:: TASK PROMPT ::
Among the entries below, one line contains "Test | Passed | 0.0 | 0.50 |" and another contains "2 | Passed | 0.0 | 2.50 |". Transcribe those two lines and every line between them, exactly.

----------

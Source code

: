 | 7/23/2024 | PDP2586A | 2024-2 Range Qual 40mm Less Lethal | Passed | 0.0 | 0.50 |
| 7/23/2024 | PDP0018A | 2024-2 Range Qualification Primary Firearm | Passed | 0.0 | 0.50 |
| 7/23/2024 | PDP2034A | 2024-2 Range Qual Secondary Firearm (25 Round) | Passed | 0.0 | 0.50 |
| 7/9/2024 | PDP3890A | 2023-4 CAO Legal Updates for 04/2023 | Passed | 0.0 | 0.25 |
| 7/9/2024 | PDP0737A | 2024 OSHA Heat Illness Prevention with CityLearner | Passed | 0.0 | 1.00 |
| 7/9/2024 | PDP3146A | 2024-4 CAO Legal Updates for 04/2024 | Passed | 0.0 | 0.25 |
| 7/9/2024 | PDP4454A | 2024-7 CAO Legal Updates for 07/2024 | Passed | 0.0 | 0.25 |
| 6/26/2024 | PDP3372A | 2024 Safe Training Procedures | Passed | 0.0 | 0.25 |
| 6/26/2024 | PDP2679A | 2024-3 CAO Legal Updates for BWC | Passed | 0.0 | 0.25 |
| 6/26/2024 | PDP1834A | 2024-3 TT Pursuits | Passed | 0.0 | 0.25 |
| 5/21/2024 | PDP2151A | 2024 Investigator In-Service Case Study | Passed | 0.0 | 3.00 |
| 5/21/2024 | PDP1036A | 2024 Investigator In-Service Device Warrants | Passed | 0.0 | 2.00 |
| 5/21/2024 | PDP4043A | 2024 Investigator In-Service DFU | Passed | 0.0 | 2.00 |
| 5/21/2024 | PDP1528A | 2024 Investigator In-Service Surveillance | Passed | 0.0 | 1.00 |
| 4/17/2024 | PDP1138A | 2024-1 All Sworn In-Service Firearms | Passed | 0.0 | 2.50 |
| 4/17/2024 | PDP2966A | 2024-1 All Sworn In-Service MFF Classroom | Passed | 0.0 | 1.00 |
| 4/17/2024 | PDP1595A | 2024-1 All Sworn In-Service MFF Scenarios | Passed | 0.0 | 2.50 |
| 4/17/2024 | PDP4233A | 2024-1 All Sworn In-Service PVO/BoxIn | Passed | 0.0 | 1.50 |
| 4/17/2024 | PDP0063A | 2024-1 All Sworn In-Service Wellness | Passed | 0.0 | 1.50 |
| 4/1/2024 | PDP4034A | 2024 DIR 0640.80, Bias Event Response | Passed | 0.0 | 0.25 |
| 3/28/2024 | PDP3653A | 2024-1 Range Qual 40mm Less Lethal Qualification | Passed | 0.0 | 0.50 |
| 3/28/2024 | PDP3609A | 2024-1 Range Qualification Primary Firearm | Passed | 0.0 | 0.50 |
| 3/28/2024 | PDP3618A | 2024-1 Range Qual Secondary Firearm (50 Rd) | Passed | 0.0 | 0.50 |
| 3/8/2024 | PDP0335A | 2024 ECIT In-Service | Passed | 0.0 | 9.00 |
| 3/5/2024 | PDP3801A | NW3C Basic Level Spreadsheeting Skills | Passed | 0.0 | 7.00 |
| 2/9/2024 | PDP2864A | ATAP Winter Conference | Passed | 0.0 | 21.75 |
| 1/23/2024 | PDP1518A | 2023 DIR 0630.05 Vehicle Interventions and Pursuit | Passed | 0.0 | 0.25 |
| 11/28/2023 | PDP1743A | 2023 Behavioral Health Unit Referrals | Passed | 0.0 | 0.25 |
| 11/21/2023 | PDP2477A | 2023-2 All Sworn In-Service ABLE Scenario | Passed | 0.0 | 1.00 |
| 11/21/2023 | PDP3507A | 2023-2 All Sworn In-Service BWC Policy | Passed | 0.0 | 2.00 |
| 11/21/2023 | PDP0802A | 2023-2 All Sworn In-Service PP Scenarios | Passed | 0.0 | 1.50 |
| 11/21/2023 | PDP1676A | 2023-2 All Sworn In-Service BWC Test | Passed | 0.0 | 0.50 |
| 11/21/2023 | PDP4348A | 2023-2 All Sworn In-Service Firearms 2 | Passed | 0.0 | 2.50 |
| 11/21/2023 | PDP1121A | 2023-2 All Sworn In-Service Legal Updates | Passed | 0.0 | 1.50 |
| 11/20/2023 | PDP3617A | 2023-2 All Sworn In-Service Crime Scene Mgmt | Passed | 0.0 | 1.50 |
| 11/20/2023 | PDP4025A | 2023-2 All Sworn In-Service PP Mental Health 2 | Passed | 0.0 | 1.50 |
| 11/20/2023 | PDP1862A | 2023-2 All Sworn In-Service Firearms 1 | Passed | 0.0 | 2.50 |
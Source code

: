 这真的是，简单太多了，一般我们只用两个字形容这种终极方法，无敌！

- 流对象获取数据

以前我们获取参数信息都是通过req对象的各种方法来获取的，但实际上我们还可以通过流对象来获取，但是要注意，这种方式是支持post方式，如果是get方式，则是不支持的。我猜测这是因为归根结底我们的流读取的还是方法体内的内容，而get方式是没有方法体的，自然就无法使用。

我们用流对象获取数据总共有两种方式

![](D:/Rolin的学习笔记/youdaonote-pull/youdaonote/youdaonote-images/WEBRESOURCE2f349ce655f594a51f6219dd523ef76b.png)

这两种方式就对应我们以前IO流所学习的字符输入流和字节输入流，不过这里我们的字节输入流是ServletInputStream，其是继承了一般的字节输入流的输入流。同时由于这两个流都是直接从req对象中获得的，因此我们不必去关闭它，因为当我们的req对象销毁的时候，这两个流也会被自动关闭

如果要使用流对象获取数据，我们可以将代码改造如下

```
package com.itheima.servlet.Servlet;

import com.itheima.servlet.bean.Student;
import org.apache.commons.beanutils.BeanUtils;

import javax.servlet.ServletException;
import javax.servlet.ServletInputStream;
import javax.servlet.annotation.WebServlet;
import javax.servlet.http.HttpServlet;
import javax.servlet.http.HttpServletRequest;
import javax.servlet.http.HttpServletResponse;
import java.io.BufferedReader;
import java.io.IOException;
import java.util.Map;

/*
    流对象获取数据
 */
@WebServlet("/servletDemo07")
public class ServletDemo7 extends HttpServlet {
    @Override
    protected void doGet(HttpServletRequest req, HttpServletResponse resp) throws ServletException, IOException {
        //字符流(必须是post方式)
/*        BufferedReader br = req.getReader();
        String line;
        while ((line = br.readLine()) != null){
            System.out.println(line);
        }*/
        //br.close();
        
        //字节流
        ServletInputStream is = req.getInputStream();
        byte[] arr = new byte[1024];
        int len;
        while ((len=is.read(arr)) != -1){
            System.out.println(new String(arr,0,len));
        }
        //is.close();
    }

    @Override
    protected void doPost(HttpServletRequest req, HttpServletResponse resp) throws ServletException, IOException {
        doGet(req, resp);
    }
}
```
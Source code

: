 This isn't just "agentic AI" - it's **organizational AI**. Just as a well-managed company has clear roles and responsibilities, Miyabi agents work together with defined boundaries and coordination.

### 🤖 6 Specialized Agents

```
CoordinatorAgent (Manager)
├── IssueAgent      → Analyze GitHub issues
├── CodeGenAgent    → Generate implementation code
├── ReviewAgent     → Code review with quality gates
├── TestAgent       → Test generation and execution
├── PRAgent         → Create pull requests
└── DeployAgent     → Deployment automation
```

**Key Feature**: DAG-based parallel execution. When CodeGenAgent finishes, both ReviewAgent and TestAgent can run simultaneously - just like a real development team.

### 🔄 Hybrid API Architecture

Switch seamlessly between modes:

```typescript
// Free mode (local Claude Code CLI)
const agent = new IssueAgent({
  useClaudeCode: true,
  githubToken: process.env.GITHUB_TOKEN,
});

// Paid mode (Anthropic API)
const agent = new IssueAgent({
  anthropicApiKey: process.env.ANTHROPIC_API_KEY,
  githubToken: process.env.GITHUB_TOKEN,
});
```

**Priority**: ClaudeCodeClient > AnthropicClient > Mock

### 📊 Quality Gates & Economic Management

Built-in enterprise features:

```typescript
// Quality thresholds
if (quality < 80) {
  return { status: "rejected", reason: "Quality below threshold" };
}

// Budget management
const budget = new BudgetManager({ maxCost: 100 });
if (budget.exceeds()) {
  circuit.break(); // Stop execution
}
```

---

----------

:: RESULT ::
| 11/21/2023 | PDP1676A | 2023-2 All Sworn In-Service BWC Test | Passed | 0.0 | 0.50 |
| 11/21/2023 | PDP4348A | 2023-2 All Sworn In-Service Firearms 2 | Passed | 0.0 | 2.50 |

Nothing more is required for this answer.